■ **DATASET RECORDS**
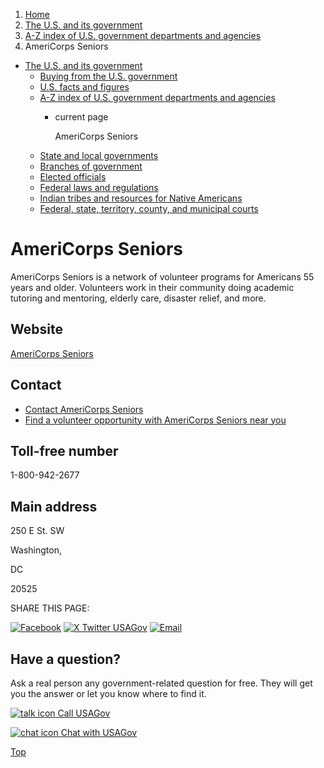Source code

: 1. [Home](/)
2. [The U.S. and its government](/about-the-us)
3. [A-Z index of U.S. government departments and agencies](/agency-index)
4. AmeriCorps Seniors

* [The U.S. and its government](/about-the-us)
  + [Buying from the U.S. government](/buy-from-government)
  + [U.S. facts and figures](/facts-figures)
  + [A-Z index of U.S. government departments and agencies](/agency-index)
    - current page

      AmeriCorps Seniors
  + [State and local governments](/state-local-governments)
  + [Branches of government](/branches-of-government)
  + [Elected officials](/elected-officials)
  + [Federal laws and regulations](/laws-and-regulations)
  + [Indian tribes and resources for Native Americans](/tribes)
  + [Federal, state, territory, county, and municipal courts](/courts)

AmeriCorps Seniors
==================

AmeriCorps Seniors is a network of volunteer programs for Americans 55 years and older. Volunteers work in their community doing academic tutoring and mentoring, elderly care, disaster relief, and more.

Website
-------

[AmeriCorps Seniors](https://americorps.gov/serve/americorps-seniors)

Contact
-------

* [Contact AmeriCorps Seniors](https://americorps.gov/contact)
* [Find a volunteer opportunity with AmeriCorps Seniors near you](https://americorps.gov/serve/americorps-seniors/americorps-seniors-pathfinder)

Toll-free number
----------------

1-800-942-2677

Main address
------------

250 E St. SW
  

Washington,

DC

20525

SHARE THIS PAGE:

[![Facebook](/themes/custom/usagov/images/social-media-icons/Facebook_Icon.svg)](https://www.facebook.com/sharer/sharer.php?u=https://www.usa.gov/agencies/americorps-seniors&v=3)
[![X Twitter USAGov](/themes/custom/usagov/images/social-media-icons/X_Twitter_Icon.svg?version=2)](https://twitter.com/intent/tweet?source=webclient&text=https://www.usa.gov/agencies/americorps-seniors)
[![Email](/themes/custom/usagov/images/social-media-icons/Email_Icon.svg?version=2)](mailto:?subject=https://www.usa.gov/agencies/americorps-seniors)

Have a question?
----------------

Ask a real person any government-related question for free. They will get you the answer or let you know where to find it.

[![talk icon](/themes/custom/usagov/images/ICONS_talk.png)
Call USAGov](/phone)

[![chat icon](/themes/custom/usagov/images/ICONS_chat.png)
Chat with USAGov](/chat)

[Top](#main-content)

■ **TASK DESCRIPTION**
Each record above needs to be retyped exactly, without any pictures.

■ **COMPLETED EXERCISE**
Source code

: 1. [Home](/)
2. [The U.S. and its government](/about-the-us)
3. [A-Z index of U.S. government departments and agencies](/agency-index)
4. AmeriCorps Seniors

* [The U.S. and its government](/about-the-us)
  + [Buying from the U.S. government](/buy-from-government)
  + [U.S. facts and figures](/facts-figures)
  + [A-Z index of U.S. government departments and agencies](/agency-index)
    - current page

      AmeriCorps Seniors
  + [State and local governments](/state-local-governments)
  + [Branches of government](/branches-of-government)
  + [Elected officials](/elected-officials)
  + [Federal laws and regulations](/laws-and-regulations)
  + [Indian tribes and resources for Native Americans](/tribes)
  + [Federal, state, territory, county, and municipal courts](/courts)

AmeriCorps Seniors
==================

AmeriCorps Seniors is a network of volunteer programs for Americans 55 years and older. Volunteers work in their community doing academic tutoring and mentoring, elderly care, disaster relief, and more.

Website
-------

[AmeriCorps Seniors](https://americorps.gov/serve/americorps-seniors)

Contact
-------

* [Contact AmeriCorps Seniors](https://americorps.gov/contact)
* [Find a volunteer opportunity with AmeriCorps Seniors near you](https://americorps.gov/serve/americorps-seniors/americorps-seniors-pathfinder)

Toll-free number
----------------

1-800-942-2677

Main address
------------

250 E St. SW
  

Washington,

DC

20525

SHARE THIS PAGE:

[![Facebook](/themes/custom/usagov/images/social-media-icons/Facebook_Icon.svg)](https://www.facebook.com/sharer/sharer.php?u=https://www.usa.gov/agencies/americorps-seniors&v=3)
[![X Twitter USAGov](/themes/custom/usagov/images/social-media-icons/X_Twitter_Icon.svg?version=2)](https://twitter.com/intent/tweet?source=webclient&text=https://www.usa.gov/agencies/americorps-seniors)
[![Email](/themes/custom/usagov/images/social-media-icons/Email_Icon.svg?version=2)](mailto:?subject=https://www.usa.gov/agencies/americorps-seniors)

Have a question?
----------------

Ask a real person any government-related question for free. They will get you the answer or let you know where to find it.

[![talk icon](/themes/custom/usagov/images/ICONS_talk.png)
Call USAGov](/phone)

[![chat icon](/themes/custom/usagov/images/ICONS_chat.png)
Chat with USAGov](/chat)

[Top](#main-content)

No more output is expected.